(Collected data)
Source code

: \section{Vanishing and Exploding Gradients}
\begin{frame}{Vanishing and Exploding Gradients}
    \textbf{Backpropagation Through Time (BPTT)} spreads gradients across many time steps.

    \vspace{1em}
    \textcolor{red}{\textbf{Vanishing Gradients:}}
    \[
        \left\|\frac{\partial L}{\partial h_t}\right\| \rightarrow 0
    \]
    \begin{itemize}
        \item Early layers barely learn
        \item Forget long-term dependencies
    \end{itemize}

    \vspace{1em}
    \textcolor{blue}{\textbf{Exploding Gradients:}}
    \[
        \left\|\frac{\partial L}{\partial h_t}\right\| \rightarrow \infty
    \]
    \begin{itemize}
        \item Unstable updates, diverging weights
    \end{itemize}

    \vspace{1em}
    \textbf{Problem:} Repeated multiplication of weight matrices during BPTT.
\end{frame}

...

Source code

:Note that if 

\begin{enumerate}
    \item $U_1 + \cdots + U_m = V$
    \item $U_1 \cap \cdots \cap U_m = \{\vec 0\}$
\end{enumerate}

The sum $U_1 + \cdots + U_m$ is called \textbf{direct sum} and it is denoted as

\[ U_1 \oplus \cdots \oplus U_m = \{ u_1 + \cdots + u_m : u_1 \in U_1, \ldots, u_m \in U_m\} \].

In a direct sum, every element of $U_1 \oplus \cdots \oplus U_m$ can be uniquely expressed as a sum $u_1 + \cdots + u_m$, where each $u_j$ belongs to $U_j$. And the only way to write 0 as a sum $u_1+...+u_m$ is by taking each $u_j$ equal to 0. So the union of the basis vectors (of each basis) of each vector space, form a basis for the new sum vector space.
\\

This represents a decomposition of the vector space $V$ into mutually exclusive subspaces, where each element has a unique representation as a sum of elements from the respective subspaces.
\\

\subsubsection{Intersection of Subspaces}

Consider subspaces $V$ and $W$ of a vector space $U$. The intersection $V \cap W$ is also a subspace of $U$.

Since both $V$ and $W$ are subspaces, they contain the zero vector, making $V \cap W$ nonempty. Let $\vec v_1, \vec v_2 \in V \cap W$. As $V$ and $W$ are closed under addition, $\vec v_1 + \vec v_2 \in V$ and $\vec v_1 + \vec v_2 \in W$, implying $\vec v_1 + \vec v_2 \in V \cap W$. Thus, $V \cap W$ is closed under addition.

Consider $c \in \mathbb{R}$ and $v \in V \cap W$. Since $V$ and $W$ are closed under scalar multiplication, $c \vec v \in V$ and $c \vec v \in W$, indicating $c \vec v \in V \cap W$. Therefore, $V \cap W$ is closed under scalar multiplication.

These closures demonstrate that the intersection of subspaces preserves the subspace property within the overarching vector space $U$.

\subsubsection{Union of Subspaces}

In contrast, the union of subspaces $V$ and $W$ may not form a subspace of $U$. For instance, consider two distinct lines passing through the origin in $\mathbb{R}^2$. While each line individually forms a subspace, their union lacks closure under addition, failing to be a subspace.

• _TASK STATEMENT_
Write down again, exactly as given, only the lines above that fall from the line with "This represents a" to the line with "In contrast, the", inclusive.

• _EXERCISE SOLUTION_
This represents a decomposition of the vector space $V$ into mutually exclusive subspaces, where each element has a unique representation as a sum of elements from the respective subspaces.
\\

\subsubsection{Intersection of Subspaces}

Consider subspaces $V$ and $W$ of a vector space $U$. The intersection $V \cap W$ is also a subspace of $U$.

Since both $V$ and $W$ are subspaces, they contain the zero vector, making $V \cap W$ nonempty. Let $\vec v_1, \vec v_2 \in V \cap W$. As $V$ and $W$ are closed under addition, $\vec v_1 + \vec v_2 \in V$ and $\vec v_1 + \vec v_2 \in W$, implying $\vec v_1 + \vec v_2 \in V \cap W$. Thus, $V \cap W$ is closed under addition.

Consider $c \in \mathbb{R}$ and $v \in V \cap W$. Since $V$ and $W$ are closed under scalar multiplication, $c \vec v \in V$ and $c \vec v \in W$, indicating $c \vec v \in V \cap W$. Therefore, $V \cap W$ is closed under scalar multiplication.

These closures demonstrate that the intersection of subspaces preserves the subspace property within the overarching vector space $U$.

\subsubsection{Union of Subspaces}

In contrast, the union of subspaces $V$ and $W$ may not form a subspace of $U$. For instance, consider two distinct lines passing through the origin in $\mathbb{R}^2$. While each line individually forms a subspace, their union lacks closure under addition, failing to be a subspace.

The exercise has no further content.